A realidade muito preocupante do suicídio sacerdotal voltou a chamar as atenções nesta semana no Brasil e, a respeito dela, diversos padres e religiosos têm se manifestado nas redes sociais.
Um dos mais contundentes comentários sobre a gravidade deste panorama e sobre a carência de acompanhamento e apoio aos padres nos seus momentos de maior fragilidade emocional está circulando pelas redes sociais, atribuído à autoria de pe. Simeão do Espírito Santo. O texto tem sido compartilhado por dezenas de sacerdotes, religiosos e leigos católicos.

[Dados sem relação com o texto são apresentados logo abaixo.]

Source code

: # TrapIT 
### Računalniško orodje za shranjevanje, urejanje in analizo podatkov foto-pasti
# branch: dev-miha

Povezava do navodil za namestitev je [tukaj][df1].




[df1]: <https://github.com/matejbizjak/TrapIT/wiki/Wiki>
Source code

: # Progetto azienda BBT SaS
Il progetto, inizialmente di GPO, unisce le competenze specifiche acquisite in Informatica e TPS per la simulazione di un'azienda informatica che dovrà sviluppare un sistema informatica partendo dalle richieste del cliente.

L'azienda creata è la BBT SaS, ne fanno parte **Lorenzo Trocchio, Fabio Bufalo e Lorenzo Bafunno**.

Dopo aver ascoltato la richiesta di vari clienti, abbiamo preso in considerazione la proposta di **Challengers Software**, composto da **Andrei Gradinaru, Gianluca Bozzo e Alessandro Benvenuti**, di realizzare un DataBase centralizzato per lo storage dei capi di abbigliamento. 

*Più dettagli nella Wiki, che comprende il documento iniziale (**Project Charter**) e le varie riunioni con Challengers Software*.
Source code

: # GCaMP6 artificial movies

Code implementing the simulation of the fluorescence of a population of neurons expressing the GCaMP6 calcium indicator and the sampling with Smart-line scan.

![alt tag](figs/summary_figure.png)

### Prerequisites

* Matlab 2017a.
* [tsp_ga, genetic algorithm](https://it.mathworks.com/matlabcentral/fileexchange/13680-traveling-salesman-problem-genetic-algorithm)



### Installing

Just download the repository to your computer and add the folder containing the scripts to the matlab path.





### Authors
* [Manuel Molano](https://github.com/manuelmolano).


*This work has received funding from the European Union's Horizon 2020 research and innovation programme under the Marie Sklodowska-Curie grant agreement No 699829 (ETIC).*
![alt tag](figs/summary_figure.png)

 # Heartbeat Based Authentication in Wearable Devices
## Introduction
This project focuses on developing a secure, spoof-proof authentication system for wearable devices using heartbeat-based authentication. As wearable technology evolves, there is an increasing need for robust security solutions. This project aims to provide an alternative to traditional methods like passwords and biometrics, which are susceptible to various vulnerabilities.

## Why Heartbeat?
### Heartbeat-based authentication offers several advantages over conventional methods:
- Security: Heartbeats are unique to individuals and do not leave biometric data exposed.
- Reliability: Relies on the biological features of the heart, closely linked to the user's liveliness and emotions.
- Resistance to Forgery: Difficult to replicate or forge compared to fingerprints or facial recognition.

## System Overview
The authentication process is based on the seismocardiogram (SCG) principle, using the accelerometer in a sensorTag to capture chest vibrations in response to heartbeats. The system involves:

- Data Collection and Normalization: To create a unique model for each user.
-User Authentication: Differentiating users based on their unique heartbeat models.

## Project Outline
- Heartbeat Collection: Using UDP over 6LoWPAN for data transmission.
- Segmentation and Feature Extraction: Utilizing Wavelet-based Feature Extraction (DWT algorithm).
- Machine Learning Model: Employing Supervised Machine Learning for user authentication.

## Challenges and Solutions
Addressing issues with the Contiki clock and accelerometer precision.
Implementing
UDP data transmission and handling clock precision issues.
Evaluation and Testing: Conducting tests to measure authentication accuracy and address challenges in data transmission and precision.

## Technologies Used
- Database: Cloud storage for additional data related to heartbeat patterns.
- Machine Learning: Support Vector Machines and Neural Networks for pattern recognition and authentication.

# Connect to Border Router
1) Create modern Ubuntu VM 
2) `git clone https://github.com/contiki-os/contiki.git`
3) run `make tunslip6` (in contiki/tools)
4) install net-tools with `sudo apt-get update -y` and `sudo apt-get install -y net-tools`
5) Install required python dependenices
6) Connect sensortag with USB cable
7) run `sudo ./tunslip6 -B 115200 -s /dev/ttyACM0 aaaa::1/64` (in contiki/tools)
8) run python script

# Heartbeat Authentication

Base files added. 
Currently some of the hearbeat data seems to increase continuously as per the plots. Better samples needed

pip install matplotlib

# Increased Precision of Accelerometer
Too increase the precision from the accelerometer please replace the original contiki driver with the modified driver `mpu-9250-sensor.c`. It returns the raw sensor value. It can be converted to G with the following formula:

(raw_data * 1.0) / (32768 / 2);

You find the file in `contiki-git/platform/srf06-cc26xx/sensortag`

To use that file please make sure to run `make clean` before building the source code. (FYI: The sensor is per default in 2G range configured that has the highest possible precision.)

Refletindo a opinião pessoal do autor, o comentário compartilhado na rede é fortemente crítico a determinados aspectos de estruturas institucionais da Igreja e as questiona porque, a seu ver, não proporcionariam suficiente proximidade, fraternidade e solidariedade aos padres no Brasil, particularmente no tocante ao drama do suicídio sacerdotal.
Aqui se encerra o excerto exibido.